Traditionally, the recommended dosage of pralidoxime has been 1 to 2 g in 100 mL saline as an intravenous infusion over 15 to 30 minutes. The same can be repeated after 1 hour if the nicotinic symptoms like muscle fasciculations persist. Additional doses require caution. Recent updates dictate that pralidoxime should be administered intravenously at 30 mg/kg initially over 30 min, followed by a constant infusion of 8 mg/kg/hr in dextrose 5% solution.[15] This sequence can continue either until all the nicotinic symptoms of OP poisoning resolve or until atropine is no longer needed.[5]

However, even the upper limits of these WHO-recommended dosage regimes have been questioned by several clinicians.[16][17] A study conducted by Pawar et al. demonstrated that a higher dosage regime than the one recommended by WHO is more beneficial. Also, this study sheds light on the advantage of continuous infusion of pralidoxime over repeated boluses.[18] The limitations of this study were that it did not include severely poisoned patients and took place in a relatively well-equipped hospital.

Route of Administration

Besides the intravenous route mentioned above, pralidoxime can also be administered via the intramuscular route. An autoinjector is now available that combines it with atropine and diazepam. Drug delivery using an autoinjector has shown to be better than using a needle and syringe—this autoinjector co-administers pralidoxime and atropine. The synergism of pralidoxime with atropine has been described later under drug interactions. Militaries worldwide now issue these autoinjectors to their soldiers for quick administration in the event of a nerve agent attack.[19]

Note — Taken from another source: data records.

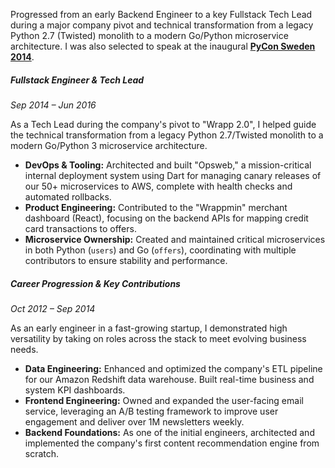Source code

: Progressed from an early Backend Engineer to a key Fullstack Tech Lead during a major company pivot and technical transformation from a legacy Python 2.7 (Twisted) monolith to a modern Go/Python microservice architecture. I was also selected to speak at the inaugural **[PyCon Sweden 2014](https://github.com/isaacbernat/pycrastinate)**.

##### Fullstack Engineer & Tech Lead
*Sep 2014 – Jun 2016*

As a Tech Lead during the company's pivot to "Wrapp 2.0", I helped guide the technical transformation from a legacy Python 2.7/Twisted monolith to a modern Go/Python 3 microservice architecture.

- **DevOps & Tooling:** Architected and built "Opsweb," a mission-critical internal deployment system using Dart for managing canary releases of our 50+ microservices to AWS, complete with health checks and automated rollbacks.
- **Product Engineering:** Contributed to the "Wrappmin" merchant dashboard (React), focusing on the backend APIs for mapping credit card transactions to offers.
- **Microservice Ownership:** Created and maintained critical microservices in both Python (`users`) and Go (`offers`), coordinating with multiple contributors to ensure stability and performance.

##### Career Progression & Key Contributions
*Oct 2012 – Sep 2014*

As an early engineer in a fast-growing startup, I demonstrated high versatility by taking on roles across the stack to meet evolving business needs.

- **Data Engineering:** Enhanced and optimized the company's ETL pipeline for our Amazon Redshift data warehouse. Built real-time business and system KPI dashboards.
- **Frontend Engineering:** Owned and expanded the user-facing email service, leveraging an A/B testing framework to improve user engagement and deliver over 1M newsletters weekly.
- **Backend Foundations:** As one of the initial engineers, architected and implemented the company's first content recommendation engine from scratch.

The intraosseous route of administration of pralidoxime has been explored in recent years. Studies have shown that utilizing this route can reduce the time required to reach therapeutic plasma concentrations by more than eight times.[20]

A recent novel breakthrough utilizing an infusion micropump for delivery of pralidoxime has shown better results than the traditional routes.[21]

Administration in Pediatric, Pregnant/Nursing Females and Geriatric Age Group

Studies have shown minimal or no adverse effects when using the pralidoxime-atropine autoinjector in children as young as 15 months, but only atropine is recommended for children under one year of age.[22][23] The doses used for children are recommended to be comparable to that of adults and have been well-tolerated.[24]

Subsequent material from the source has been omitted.